The verification system also opens each directory on the remote file system and the identifiers for files and directories in a directory listing in the repository to traverse the remote source control system's directory and verify no extra files or directories are in the remote source control system. The system could optionally be configured to remove the extra files or directories.

A computer program product comprising a computer readable storage medium having program instructions embodied therewith, the program instructions executable by a processor to cause the processor to begin in block 502 and obtain (e.g., by the processor, a node, a CPU, a computer, etc., see 54B in FIG. 1) a first source code from a target repository.

After completion of block 502, the process 500 continues with block 504 wherein program instructions cause the processor to access a second source code from a source repository, the source repository comprising an editor configured to display differences in a file in the second source code that has been modified. After block 504, the process 500 continues with block 506 where the processor is instructed to verify each file in the first source code matches each corresponding file in the second source code.

In one embodiment of the present invention, verification in block 506 comprises sub-blocks 508-516. Block 508 causes the processor to read file content in the first source code in the target repository. After completion of block 508, the processor is instructed to perform block 510, access a corresponding file in the second source code in the source repository. Once block 510 is complete, the process 500 continues with block 512, instructing the processor to replace all content of the corresponding file in the second source code in the source repository with the all file content in the first source code in the target repository. After block 512, the process 500 continues with block 514 where the processor is instructed to execute the editor in the source repository to display content differences in the corresponding file that have been modified as a result of replacing content. The final step in sub-blocks of the verification process is block 516, where the processor is instructed to log each file in the first source code in the target repository as unverified upon a determination that the editor in the source repository displays differences in the corresponding file in the second source code as a result of replacing content.

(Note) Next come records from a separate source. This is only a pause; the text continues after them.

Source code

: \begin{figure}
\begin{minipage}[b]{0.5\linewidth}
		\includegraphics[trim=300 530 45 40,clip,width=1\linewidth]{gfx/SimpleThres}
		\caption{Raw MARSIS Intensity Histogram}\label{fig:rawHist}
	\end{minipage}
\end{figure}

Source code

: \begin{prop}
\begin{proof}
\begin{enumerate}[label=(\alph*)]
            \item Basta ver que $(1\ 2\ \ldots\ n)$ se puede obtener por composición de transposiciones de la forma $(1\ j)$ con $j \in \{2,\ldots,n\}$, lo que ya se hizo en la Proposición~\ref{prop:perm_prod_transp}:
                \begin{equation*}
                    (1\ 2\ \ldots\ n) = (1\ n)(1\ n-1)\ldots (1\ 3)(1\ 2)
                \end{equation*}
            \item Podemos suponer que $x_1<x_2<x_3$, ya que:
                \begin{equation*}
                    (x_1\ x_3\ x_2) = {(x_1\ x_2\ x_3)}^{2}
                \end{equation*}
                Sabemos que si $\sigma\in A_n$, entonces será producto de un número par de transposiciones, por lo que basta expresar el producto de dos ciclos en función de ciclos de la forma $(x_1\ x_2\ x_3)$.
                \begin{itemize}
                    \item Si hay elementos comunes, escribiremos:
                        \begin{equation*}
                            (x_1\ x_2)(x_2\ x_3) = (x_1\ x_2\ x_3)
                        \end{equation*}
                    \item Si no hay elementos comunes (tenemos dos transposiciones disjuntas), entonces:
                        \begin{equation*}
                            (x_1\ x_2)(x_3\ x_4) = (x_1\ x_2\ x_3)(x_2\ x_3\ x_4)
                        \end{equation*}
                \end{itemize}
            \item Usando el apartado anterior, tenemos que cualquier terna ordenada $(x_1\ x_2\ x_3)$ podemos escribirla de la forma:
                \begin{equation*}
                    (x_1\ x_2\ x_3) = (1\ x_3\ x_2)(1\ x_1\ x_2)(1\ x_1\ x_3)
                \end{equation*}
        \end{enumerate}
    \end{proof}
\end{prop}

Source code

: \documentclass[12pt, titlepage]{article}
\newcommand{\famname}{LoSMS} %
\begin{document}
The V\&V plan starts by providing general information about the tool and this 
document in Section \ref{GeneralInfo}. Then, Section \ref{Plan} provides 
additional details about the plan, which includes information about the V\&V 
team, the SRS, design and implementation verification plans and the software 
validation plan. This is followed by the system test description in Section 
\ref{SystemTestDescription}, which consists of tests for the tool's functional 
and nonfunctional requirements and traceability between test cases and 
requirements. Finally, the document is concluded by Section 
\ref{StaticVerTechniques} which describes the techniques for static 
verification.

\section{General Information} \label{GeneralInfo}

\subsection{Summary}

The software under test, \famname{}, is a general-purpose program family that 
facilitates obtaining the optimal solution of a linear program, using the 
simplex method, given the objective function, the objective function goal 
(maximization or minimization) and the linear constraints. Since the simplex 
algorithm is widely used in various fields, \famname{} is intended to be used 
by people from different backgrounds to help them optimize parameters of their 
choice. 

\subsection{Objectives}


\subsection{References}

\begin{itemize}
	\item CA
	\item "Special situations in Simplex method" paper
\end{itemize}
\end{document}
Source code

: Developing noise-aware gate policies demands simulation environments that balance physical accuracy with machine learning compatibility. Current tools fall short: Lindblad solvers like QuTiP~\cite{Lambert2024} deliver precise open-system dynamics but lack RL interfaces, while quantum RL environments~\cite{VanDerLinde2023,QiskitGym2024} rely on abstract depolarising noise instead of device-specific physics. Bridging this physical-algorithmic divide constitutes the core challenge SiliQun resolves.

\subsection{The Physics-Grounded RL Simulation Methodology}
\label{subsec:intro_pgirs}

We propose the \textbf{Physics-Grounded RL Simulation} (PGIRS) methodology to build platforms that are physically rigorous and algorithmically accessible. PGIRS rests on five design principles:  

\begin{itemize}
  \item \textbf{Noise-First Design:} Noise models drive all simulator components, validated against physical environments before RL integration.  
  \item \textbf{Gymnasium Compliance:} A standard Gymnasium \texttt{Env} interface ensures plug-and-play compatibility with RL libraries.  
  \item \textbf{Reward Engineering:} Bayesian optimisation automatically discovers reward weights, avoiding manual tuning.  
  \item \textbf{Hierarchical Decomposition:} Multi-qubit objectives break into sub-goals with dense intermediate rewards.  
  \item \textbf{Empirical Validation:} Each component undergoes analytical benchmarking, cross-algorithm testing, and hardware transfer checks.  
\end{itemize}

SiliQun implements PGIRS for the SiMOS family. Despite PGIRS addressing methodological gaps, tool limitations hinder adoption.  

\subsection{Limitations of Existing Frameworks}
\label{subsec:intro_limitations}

After completion of block 516, the process 500 continues with block 518 which causes the processor to traverse each directory in the target repository. Traversing according to block 518 comprises sub-blocks 520-522. Block 520 instructs the processor to log each file in the first source code in the target repository as unverified upon a determination that no corresponding file exists in the second source code in the source repository. After block 520, the process 500 continues with block 522 which instructs the processor to log each directory in the first source code in the target repository as unverified upon a determination that no corresponding directory exists in the second source code in the source repository.

After completion of block 522, the process continues with block 524 which causes the processor to traverse each directory in the source repository. Traversing according to block 524 comprises sub-blocks 526-528. Block 526 instructs the processor to log each file in the second source code in the source repository as unverified upon a determination that no corresponding file exists in the first source code in the target repository. After completion of block 526, the process 500 continues with block 528 which instructs the processor to log each directory in the second source code in the source repository as unverified upon a determination that no corresponding directory exists in the first source code in the target repository.

In one embodiment of the present invention, after completion of block 528, the process 500 continues with block 530 which instructs the processor to provide the logging results for review. Moreover, logging as per blocks 516 may include taking a screenshot for every verification, only when a verification fails, only when a verification passes, or never.

As will be appreciated by one skilled in the art, aspects of the present invention may be embodied as a system, method or computer program product. Accordingly, aspects of the present invention may take the form of an entirely hardware embodiment, an entirely software embodiment (including firmware, resident software, micro-code, etc.) or an embodiment combining software and hardware aspects that may all generally be referred to herein as a “circuit,”“module” or “system.” Furthermore, aspects of the present invention may take the form of a computer program product embodied in one or more computer readable medium(s) having computer readable program code embodied thereon.

Any combination of one or more computer readable medium(s) may be utilized. The computer readable medium may be a computer readable signal medium or a computer readable storage medium. A computer readable storage medium may be, for example, but not limited to, an electronic, magnetic, optical, electromagnetic, infrared, or semiconductor system, apparatus, or device, or any suitable combination of the foregoing. More specific examples (a non-exhaustive list) of the computer readable storage medium would include the following: an electrical connection having one or more wires, a portable computer diskette, a hard disk, a random access memory (RAM), a read-only memory (ROM), an erasable programmable read-only memory (EPROM or Flash memory), an optical fiber, a portable compact disc read-only memory (CD-ROM), an optical storage device, a magnetic storage device, or any suitable combination of the foregoing. In the context of this document, a computer readable storage medium may be any tangible medium that can contain, or store a program for use by or in connection with an instruction execution system, apparatus, or device.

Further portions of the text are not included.